The black silicon nanometer making herbs into wool technology of wet method and selective emitting electrode structure make the transfer efficiency of polycrystalline diamond line solar cell Have and is substantially improved.But the more serious optically and electrically loss of battery back surface has become and restricts the black silion cell efficiency of polycrystalline The bottleneck further promoted.It is multiple that back surface electricity can be not only greatly reduced in passivation emitter back-contact cell (PERC) structure Rate is closed, can also be formed under good internal optics back reflection mechanism, the especially development trend in silicon chip towards sheet, Battery surface is passivated quality and the importance of internal back reflection effect just more highlights.PERC structures make black silion cell improved efficiency 0.7-1.0%.It is illustrated in figure 4 the structural schematic diagram of selective emitter solar battery.

Invention content

The purpose of the present invention is overcoming the deficiencies in the prior art, a kind of black policrystalline silicon of selective emitter is provided The preparation method of PERC battery structures solves the problems, such as that surface reflectivity is high, improves black silion cell transfer efficiency, overcomes Silk-screen printing technique is difficult to form the fine grid line of high quality and can not to ensure that grid line is precisely aligned with selective emitter fatal Defect minimizes masking caused by electrode and leakage current.

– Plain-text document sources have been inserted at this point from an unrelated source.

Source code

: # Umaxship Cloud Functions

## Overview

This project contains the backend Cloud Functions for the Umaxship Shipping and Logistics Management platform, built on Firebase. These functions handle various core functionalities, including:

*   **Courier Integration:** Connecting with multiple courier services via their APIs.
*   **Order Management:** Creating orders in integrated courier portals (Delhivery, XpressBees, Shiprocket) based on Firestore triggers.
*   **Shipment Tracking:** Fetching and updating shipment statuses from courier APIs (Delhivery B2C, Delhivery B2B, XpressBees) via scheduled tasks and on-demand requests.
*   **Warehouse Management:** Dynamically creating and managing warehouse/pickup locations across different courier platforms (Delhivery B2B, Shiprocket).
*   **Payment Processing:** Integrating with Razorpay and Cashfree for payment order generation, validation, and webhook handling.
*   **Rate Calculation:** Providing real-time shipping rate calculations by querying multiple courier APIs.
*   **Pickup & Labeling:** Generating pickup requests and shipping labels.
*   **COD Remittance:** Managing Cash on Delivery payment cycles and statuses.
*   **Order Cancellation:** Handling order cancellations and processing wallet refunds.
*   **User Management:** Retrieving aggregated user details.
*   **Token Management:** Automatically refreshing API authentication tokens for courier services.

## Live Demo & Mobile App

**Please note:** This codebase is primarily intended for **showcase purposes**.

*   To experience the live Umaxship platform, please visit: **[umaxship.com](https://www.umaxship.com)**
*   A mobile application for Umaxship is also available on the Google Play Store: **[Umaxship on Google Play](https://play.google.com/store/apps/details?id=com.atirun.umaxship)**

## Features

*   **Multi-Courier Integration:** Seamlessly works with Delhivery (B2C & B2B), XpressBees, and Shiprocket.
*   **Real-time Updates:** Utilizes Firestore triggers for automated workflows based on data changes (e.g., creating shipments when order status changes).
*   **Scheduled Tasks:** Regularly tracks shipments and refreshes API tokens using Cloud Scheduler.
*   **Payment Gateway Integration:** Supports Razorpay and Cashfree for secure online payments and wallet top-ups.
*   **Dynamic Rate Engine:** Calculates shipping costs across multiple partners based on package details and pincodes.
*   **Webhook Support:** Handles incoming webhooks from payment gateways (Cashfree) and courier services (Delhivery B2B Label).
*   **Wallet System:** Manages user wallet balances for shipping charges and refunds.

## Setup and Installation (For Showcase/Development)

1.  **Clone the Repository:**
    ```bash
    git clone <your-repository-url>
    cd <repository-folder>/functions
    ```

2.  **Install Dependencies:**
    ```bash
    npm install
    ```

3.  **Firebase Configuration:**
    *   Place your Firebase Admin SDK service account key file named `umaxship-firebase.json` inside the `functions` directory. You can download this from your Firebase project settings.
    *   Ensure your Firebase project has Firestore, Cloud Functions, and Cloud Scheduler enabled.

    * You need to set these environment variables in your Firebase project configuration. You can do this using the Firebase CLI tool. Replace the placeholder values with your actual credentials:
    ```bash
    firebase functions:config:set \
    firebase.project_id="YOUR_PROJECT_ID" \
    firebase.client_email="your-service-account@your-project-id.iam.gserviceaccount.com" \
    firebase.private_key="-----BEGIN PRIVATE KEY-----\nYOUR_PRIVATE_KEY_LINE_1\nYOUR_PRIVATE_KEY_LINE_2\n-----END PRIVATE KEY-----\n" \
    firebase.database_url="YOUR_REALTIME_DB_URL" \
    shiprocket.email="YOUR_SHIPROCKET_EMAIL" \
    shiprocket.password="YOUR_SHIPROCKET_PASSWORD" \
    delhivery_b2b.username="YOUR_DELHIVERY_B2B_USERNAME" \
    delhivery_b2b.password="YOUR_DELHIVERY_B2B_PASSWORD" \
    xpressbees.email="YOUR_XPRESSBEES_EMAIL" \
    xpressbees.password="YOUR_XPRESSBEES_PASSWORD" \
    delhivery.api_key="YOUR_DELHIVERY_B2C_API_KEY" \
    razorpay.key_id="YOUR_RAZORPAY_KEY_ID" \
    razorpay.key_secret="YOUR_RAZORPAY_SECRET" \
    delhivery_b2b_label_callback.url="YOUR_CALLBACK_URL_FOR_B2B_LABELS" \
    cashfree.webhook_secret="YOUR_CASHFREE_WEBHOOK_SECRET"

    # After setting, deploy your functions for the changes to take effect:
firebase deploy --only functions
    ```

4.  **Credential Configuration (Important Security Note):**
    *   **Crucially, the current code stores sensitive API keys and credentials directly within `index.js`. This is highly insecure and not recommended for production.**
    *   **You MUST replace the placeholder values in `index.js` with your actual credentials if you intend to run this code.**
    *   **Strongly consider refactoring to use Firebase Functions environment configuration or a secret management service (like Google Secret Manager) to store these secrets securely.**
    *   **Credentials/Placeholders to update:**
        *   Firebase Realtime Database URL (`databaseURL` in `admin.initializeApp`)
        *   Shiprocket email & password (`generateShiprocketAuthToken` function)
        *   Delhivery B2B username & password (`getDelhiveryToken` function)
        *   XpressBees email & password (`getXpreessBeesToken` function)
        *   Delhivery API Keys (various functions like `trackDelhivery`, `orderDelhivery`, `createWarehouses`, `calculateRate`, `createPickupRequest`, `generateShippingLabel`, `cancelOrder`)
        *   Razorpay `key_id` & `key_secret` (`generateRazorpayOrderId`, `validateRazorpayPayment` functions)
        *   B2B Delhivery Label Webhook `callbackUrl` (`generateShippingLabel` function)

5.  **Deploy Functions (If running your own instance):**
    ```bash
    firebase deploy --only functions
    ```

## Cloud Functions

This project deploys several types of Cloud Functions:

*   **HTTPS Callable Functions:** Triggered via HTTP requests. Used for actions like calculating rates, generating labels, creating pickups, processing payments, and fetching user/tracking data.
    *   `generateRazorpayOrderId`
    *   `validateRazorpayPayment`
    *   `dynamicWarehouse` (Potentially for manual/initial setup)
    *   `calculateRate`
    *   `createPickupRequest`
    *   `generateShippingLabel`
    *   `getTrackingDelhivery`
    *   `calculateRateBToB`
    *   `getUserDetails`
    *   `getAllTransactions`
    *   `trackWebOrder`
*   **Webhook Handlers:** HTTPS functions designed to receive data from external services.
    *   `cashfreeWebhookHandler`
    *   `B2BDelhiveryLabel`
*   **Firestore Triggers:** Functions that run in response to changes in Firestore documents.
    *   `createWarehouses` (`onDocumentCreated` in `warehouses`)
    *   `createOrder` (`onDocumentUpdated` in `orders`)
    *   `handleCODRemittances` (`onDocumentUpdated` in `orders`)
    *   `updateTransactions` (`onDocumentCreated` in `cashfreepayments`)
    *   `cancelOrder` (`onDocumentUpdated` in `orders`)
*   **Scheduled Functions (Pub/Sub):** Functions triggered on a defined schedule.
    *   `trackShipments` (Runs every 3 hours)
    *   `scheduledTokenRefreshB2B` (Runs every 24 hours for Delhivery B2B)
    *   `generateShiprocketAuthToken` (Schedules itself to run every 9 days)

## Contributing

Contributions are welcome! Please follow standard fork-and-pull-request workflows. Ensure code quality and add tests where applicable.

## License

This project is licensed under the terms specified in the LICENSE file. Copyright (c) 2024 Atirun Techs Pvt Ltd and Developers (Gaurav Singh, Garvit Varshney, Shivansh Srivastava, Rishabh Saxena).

According to technical solution provided by the invention, the preparation side of the black policrystalline silicon PERC battery structures of selective emitter Method, characterized in that include the following steps：

(1) nanometer suede is formed in front side of silicon wafer, silicon chip back side is burnishing surface；

(2) it spreads：Phosphorus diffusion is carried out in the front of silicon chip and forms N-type layer, and diffusion rear surface square resistance is 120-140 Ω/□；

(3) front side of silicon wafer phosphorosilicate glass and back side pn-junction are removed；

(4) plated film：In front side of silicon wafer deposited silicon nitride antireflection film layer, in silicon chip back side depositing Al O_x/SiN_xOverlayer passivation Dielectric layer；

(5) it is got ready or routing in silicon chip back side using laser, makes AlO_x/SiN_xOverlayer passivation dielectric layer is from silicon chip table It removes in face；

(6) silk-screen printing：Overleaf silk-screen printing silver electrode and aluminium paste；

(7) it is sintered：Carrying out low-temperature sintering makes aluminium paste form local Al-BSF, sintering temperature with the pasc reaction at laser windowing It is 600-650 DEG C；

(8) phosphoric acid is sprayed：In the mixed solution of the phosphoric acid and alcohol of front side of silicon wafer even application 3-8%, used after spraying Hot nitrogen is dried；

(9) laser doping：Front side of silicon wafer is heated using laser, forms the main gate line after heavy doping and secondary grid line area Domain；

(10) nickel copper/silver electrode is electroplated in photoinduction：Front side of silicon wafer is immersed into electroplating solution, to front side of silicon wafer in illumination item It is electroplated under part, deposition plates metal grid lines, silicon chip surface intensity of illumination 15000- at the front gate line of silicon chip 20000lux, 1-2 μm of nickel layer thickness, 10-15 μm of copper layer thickness, 2-4 μm of silver thickness；

(11) it anneals.

Further, the nanometer suede aperture 200-700nm that the step (1) is prepared, reflectivity 14-18%.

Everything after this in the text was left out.